Evaluating Dose Summation in Gynecological Brachytherapy
Purpose Gynecological malignancies present challenges in determining an appropri- ate volumetric dose due to the highly variable physiologic activity of the surrounding tissue. Because of the high doses used in brachytherapy, surrounding structures have the potential to move around in the dose region and receive unknown amounts of radiation. Deformable image registration could overcome challenges in determining the true delivered dose through a dose accumulation process. This study uses two dose summation techniques to determine the efficacy of a deformation registration for the Syed applicators and cylinder applicators.
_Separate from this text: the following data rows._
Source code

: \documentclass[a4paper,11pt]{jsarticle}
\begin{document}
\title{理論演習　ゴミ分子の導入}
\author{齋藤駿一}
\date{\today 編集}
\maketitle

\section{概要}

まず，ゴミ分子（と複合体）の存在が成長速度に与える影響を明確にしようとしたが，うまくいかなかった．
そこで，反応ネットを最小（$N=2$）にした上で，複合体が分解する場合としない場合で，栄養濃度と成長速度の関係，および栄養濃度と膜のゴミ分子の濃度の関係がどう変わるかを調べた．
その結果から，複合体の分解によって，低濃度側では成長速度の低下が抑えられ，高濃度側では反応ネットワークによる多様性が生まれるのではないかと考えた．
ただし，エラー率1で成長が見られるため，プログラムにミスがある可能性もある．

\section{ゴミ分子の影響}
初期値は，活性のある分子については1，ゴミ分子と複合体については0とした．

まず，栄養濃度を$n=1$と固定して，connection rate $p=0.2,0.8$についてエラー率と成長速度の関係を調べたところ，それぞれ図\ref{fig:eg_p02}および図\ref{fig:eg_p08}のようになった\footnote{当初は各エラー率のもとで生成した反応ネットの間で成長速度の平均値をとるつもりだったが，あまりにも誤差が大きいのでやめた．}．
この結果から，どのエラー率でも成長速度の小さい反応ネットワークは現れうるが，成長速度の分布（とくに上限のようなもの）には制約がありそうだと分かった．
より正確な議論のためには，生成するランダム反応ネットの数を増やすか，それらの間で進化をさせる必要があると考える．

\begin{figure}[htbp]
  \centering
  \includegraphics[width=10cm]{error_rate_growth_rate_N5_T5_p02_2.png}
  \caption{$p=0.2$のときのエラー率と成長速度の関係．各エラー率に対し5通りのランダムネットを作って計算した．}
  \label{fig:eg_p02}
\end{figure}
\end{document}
Methods and Materials Data for patients treated with a vaginal cylinder or Syed template were imported into the MIM software (Cleveland, OH). The bladder, rectum and applicator were contoured on each CT. The deformable registration was applied to structures only by masking other image data to a single intensity with the purpose of focusing the registration on the high dose area, as well as to minimize any uncertainty from the CT data. The deformable registration flow consisted of the following steps: 1) Using a different Hounsfield Unit, the CTs were masked so that each of the structures-of-interest (SOIs) had one unique intensity value; 2) Perform a rigid registration between two image sets with alignment based on the applicator position; 3) Perform a deformable registration; 4) Refine registration by using local manual alignment in area with large contour changes; 5) Repeat steps 1 to 3 to register the desired structure from all the subsequent fractions to the first fraction structure; 5) Transfer each deformed contoured to the first CT. The deformed structure accuracy was measured by a comparison to the first fraction using the dice similarity coefficient. Two dose summation techniques were investigated: a) deform the desired structure to one fraction and determine the fractional dose to these new structures, and b) deform the fractional dose to one CT and accumulate to find the total dose. Point doses, D2cc, were used as a comparison value for each method.
Results The cylinder set of patients had a DSC ranging from 0.82 to 0.96 for bladder and 0.82 to 0.94 for rectum. The contour deformation addition method has variations up to 23% from the initial clinical point dose for the cylinder applicators. The dose deformation accumulation method gave up to a 7.1% difference from the clinical point dose. The Syed applicator patient set has DSC ranging from 0.53 to 0.97 for the bladder and 0.75 and 0.95 for the rectum. These registrations' dose additions varied up to 34.78% and the dose deformation accumulation varied up to 34.97%.
Conclusions With the changing anatomy in brachytherapy, deforming the dose with the end point of dose summation leads to different volumetric doses then when dose is recalculated on deformed structures, raising concerns about the accuracy of the deformed dose. Dice Similarity Coefficients alone cannot be used to establish the accuracy of a deformation for brachy dose summation purpose.